Nichrome (NiCr) heaters are challenging to functionalize because their native chromium-rich spinel passivation layer inhibits strong metallurgical bonding and uniform electrochemical growth. We report a plating-compatible wet-chemical method that first activates NiCr using Wood's nickel strike, chemically removing the oxide while depositing a thin, adherent nickel seed layer, and subsequently electrodeposits hierarchical nickel nanostructures that are finally modified with a low-surface-energy monolayer. The resulting surface exhibits superhydrophobicity (static contact angle ≈158°, sliding angle <5°) while maintaining its electrical heating performance. The superhydrophobic state remains stable after 1000 on/off thermal cycles.
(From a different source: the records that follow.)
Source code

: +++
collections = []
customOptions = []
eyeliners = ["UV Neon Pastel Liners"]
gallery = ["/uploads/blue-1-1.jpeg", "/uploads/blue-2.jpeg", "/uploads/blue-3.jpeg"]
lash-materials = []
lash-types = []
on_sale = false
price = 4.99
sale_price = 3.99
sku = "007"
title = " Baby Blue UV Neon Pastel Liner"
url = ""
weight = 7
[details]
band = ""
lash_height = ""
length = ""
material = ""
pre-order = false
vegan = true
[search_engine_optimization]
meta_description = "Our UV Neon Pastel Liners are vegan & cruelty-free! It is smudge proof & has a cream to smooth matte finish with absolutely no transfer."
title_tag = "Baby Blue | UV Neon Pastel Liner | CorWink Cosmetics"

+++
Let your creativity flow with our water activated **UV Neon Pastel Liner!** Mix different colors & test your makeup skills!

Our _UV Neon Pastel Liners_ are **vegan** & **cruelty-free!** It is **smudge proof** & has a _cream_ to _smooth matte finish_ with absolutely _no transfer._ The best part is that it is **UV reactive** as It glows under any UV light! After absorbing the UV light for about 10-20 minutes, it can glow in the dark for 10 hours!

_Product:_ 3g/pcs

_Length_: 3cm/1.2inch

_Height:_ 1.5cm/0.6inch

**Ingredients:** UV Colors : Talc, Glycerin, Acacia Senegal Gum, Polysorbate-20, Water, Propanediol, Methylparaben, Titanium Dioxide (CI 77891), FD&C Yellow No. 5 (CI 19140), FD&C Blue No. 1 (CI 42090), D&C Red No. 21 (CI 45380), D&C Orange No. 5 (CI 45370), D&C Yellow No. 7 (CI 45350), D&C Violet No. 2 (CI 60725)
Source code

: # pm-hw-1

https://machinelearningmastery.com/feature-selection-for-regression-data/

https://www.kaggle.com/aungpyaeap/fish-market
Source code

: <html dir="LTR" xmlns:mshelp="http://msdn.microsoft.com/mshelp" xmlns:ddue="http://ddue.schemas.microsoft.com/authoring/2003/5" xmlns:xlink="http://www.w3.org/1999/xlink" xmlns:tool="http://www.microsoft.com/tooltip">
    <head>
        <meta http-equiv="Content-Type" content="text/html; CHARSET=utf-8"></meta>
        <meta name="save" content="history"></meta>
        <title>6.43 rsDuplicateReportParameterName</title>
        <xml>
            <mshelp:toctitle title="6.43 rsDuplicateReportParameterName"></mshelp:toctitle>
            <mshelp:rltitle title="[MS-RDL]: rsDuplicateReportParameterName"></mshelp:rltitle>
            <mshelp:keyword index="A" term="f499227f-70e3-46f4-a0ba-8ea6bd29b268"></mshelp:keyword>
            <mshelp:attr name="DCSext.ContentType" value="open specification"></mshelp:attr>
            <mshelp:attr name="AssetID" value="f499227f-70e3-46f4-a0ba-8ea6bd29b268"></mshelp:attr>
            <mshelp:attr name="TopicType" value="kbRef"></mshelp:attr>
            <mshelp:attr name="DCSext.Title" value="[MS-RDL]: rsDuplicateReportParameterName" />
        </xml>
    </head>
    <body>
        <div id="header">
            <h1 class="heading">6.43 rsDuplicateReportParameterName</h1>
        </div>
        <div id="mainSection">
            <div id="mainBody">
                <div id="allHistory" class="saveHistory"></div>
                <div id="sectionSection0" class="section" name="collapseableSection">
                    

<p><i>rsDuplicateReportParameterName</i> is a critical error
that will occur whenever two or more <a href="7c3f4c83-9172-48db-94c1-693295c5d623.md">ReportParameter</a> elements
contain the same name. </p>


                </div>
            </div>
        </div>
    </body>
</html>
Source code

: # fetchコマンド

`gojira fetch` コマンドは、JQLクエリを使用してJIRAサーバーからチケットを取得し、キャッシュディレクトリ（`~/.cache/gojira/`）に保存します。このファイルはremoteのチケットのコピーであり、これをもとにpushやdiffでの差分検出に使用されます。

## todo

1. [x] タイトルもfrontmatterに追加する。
A strong synergy between the passive anti-icing property of the superhydrophobic surface and the active heating function enables a highly efficient "interfacial melting and sliding" deicing mechanism, reducing energy consumption for ice removal by over 85% compared with that of a pristine heater. This study presents a robust and plating-compatible methodology for converting chemically inert alloys into high-performance, multifunctional materials for energy-efficient phase-change applications.